Scan the listing for the word "particular" and report every line that contains it.

★ ★ ★ ★ ★

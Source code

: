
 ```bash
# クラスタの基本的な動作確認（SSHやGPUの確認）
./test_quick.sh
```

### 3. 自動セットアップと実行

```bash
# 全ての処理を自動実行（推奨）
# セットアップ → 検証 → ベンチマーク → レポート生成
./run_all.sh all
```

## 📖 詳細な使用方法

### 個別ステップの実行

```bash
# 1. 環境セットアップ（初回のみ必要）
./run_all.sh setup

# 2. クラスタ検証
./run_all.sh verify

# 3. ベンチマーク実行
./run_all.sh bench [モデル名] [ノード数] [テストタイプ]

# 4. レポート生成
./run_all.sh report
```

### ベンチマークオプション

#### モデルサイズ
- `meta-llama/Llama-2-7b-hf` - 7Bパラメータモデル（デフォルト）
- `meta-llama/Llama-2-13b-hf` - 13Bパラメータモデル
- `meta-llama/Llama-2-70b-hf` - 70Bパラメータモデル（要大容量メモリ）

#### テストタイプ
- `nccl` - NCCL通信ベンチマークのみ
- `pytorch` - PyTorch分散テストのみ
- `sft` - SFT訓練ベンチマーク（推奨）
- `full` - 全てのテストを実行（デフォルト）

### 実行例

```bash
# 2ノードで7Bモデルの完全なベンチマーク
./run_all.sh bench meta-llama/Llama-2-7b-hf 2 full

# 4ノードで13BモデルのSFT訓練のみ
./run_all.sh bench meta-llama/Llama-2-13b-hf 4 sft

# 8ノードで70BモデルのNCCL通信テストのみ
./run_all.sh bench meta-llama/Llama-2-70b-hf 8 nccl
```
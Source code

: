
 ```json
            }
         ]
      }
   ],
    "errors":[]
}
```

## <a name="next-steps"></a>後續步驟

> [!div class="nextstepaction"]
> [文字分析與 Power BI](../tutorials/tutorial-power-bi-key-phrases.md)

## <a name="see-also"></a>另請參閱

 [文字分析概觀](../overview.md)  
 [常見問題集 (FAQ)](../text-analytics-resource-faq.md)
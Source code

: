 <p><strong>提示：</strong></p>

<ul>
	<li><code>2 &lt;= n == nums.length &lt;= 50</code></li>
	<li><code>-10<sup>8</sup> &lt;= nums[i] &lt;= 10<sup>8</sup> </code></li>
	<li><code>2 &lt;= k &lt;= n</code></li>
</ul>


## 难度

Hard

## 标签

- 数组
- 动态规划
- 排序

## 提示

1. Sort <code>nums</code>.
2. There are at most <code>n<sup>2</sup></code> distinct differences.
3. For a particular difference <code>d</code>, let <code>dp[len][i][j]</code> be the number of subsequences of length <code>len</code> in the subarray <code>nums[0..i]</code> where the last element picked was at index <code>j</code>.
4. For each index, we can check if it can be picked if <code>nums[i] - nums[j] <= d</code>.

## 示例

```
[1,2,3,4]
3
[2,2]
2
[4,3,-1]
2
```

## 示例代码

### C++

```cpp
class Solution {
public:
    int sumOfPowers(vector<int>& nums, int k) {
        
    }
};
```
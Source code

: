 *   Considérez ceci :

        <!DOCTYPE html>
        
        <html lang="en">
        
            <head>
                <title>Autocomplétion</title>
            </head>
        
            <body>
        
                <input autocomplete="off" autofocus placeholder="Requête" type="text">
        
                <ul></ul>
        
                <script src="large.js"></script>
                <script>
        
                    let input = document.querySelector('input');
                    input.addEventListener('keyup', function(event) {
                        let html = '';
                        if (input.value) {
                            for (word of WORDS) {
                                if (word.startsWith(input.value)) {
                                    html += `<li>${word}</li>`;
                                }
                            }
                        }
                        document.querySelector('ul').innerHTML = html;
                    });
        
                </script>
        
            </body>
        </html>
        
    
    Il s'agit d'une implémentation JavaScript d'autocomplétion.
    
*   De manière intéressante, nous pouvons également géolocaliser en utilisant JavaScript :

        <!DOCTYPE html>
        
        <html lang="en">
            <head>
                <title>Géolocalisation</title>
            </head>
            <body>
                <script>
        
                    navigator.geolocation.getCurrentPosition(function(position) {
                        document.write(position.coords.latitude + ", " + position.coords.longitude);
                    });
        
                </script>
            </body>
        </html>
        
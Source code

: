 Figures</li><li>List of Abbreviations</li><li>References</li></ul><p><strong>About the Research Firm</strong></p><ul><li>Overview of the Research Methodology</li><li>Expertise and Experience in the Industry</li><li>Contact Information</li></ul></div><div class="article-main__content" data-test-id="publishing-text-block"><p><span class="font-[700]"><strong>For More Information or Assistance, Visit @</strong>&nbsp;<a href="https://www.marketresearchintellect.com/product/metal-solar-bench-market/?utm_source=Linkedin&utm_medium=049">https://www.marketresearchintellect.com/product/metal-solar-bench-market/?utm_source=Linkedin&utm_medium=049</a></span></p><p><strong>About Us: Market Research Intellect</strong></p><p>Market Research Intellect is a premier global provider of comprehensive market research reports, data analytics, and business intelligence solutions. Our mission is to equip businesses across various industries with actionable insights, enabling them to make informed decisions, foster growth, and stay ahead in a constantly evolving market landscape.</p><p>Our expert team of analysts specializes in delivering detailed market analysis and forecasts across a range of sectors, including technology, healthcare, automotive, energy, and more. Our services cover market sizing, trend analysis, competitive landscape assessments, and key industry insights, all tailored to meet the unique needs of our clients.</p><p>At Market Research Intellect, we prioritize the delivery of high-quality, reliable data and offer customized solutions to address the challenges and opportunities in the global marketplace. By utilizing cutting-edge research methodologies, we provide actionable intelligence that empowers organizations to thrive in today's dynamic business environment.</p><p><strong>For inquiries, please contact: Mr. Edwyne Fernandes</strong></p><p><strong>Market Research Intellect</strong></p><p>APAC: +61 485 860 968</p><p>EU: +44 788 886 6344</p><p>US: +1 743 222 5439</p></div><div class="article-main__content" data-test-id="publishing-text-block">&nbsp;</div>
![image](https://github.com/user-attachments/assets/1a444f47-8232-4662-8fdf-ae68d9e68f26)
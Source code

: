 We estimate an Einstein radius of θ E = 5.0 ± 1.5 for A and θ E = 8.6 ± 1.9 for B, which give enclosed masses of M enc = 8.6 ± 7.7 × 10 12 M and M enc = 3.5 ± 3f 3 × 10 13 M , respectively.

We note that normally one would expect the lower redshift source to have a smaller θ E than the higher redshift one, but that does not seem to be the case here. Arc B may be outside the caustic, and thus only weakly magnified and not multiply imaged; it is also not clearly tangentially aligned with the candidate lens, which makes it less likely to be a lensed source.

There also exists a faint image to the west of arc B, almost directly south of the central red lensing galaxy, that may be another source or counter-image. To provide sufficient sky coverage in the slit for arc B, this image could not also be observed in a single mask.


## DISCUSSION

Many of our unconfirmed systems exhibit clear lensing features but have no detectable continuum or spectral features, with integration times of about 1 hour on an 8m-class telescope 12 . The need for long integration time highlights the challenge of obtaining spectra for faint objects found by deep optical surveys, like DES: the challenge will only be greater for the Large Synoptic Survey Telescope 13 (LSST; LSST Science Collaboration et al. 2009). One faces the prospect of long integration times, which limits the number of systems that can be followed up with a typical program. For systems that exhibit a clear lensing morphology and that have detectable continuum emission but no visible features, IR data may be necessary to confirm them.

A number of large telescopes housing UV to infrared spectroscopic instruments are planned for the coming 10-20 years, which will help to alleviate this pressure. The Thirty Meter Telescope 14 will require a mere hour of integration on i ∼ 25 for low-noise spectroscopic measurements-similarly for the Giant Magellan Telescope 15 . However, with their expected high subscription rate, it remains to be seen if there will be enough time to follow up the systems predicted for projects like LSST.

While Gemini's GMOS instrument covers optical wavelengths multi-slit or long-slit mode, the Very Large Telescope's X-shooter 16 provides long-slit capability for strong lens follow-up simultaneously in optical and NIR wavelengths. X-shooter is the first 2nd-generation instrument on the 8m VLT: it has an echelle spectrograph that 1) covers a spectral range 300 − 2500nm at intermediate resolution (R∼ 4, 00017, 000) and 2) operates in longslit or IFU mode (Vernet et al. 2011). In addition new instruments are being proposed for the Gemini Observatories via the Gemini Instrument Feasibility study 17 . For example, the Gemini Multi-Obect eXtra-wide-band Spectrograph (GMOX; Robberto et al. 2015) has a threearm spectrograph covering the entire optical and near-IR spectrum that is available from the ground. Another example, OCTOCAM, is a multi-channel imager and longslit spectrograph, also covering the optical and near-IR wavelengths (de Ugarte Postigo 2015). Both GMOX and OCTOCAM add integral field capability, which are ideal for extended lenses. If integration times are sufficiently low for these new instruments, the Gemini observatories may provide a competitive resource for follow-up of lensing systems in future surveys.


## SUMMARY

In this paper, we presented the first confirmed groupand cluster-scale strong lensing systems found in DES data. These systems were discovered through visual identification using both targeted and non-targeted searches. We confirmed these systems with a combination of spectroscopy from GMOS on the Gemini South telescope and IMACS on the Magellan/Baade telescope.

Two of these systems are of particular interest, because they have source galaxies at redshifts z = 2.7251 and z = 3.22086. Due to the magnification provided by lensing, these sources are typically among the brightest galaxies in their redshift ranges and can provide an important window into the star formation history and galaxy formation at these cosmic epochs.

★ ★ ★ ★ ★

§ Output below
3. For a particular difference <code>d</code>, let <code>dp[len][i][j]</code> be the number of subsequences of length <code>len</code> in the subarray <code>nums[0..i]</code> where the last element picked was at index <code>j</code>.
Two of these systems are of particular interest, because they have source galaxies at redshifts z = 2.7251 and z = 3.22086. Due to the magnification provided by lensing, these sources are typically among the brightest galaxies in their redshift ranges and can provide an important window into the star formation history and galaxy formation at these cosmic epochs.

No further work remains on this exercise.